'''
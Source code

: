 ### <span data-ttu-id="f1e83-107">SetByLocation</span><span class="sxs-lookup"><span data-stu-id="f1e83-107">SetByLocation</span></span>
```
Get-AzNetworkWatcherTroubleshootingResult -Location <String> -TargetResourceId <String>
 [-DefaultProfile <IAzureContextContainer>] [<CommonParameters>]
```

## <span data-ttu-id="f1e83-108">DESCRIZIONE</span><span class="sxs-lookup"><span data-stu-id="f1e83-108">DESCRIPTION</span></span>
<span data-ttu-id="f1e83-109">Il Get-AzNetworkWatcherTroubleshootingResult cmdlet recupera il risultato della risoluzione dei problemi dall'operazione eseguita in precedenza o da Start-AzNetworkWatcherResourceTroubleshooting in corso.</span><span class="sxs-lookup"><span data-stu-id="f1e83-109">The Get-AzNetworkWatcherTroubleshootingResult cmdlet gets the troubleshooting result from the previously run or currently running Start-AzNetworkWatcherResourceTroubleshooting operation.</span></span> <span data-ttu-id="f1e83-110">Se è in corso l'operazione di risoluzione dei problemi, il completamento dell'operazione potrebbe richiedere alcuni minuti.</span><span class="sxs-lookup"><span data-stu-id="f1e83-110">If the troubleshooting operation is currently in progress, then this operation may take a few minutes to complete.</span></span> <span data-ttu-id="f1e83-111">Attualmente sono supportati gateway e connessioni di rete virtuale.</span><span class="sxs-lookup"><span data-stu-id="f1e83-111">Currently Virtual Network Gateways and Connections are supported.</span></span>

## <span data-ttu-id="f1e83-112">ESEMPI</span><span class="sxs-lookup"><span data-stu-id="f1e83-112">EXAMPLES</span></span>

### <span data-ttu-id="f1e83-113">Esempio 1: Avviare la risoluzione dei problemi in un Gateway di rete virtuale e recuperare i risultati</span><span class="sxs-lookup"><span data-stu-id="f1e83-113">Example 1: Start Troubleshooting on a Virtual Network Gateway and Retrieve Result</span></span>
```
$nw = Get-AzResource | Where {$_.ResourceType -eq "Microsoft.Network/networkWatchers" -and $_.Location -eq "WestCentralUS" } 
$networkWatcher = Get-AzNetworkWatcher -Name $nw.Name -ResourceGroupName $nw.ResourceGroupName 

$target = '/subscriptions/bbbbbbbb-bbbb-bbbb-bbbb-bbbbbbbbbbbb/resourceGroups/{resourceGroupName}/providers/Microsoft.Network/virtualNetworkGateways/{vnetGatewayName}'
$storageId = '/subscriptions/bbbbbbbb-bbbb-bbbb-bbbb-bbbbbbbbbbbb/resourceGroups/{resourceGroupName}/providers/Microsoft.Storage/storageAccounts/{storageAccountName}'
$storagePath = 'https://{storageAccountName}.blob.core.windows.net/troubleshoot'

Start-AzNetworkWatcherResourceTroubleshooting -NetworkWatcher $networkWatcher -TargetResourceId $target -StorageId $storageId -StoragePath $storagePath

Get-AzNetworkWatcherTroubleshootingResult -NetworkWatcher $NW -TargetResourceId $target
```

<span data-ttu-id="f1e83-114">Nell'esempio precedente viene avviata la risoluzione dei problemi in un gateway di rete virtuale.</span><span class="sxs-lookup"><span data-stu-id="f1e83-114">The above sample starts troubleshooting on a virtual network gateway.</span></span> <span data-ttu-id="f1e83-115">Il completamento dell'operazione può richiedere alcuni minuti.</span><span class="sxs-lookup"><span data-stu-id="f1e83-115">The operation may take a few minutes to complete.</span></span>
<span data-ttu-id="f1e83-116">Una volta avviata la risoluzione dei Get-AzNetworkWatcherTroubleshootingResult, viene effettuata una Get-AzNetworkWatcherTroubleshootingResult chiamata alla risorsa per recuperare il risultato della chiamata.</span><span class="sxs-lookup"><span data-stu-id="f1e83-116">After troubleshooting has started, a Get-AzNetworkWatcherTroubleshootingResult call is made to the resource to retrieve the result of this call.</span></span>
'''
'''
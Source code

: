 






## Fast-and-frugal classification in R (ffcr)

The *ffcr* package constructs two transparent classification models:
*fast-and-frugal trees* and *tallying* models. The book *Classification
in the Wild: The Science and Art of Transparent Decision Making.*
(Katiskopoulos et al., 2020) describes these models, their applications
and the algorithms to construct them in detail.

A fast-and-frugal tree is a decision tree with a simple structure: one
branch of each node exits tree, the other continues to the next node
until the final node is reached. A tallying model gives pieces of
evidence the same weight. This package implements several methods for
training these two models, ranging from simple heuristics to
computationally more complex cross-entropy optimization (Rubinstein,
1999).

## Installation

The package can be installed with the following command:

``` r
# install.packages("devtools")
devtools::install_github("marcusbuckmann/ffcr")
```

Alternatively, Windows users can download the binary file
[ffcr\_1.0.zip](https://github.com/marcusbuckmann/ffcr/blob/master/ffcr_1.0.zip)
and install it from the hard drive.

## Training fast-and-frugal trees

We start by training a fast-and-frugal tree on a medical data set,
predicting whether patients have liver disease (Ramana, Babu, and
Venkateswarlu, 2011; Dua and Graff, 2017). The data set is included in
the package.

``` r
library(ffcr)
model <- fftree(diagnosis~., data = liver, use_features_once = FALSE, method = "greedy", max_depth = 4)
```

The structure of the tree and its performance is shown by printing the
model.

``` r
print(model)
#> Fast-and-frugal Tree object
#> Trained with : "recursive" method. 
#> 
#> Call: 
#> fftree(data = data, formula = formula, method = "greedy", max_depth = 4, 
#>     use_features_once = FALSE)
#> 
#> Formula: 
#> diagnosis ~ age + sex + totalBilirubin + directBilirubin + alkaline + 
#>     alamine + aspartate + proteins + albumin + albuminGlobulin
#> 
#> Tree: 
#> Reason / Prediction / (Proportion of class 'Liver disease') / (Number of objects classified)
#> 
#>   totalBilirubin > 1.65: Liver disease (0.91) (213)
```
'''
• Work order: Every line of the listing above that contains "greedy" is to be copied.

• Answer to this problem:
model <- fftree(diagnosis~., data = liver, use_features_once = FALSE, method = "greedy", max_depth = 4)
#> fftree(data = data, formula = formula, method = "greedy", max_depth = 4, 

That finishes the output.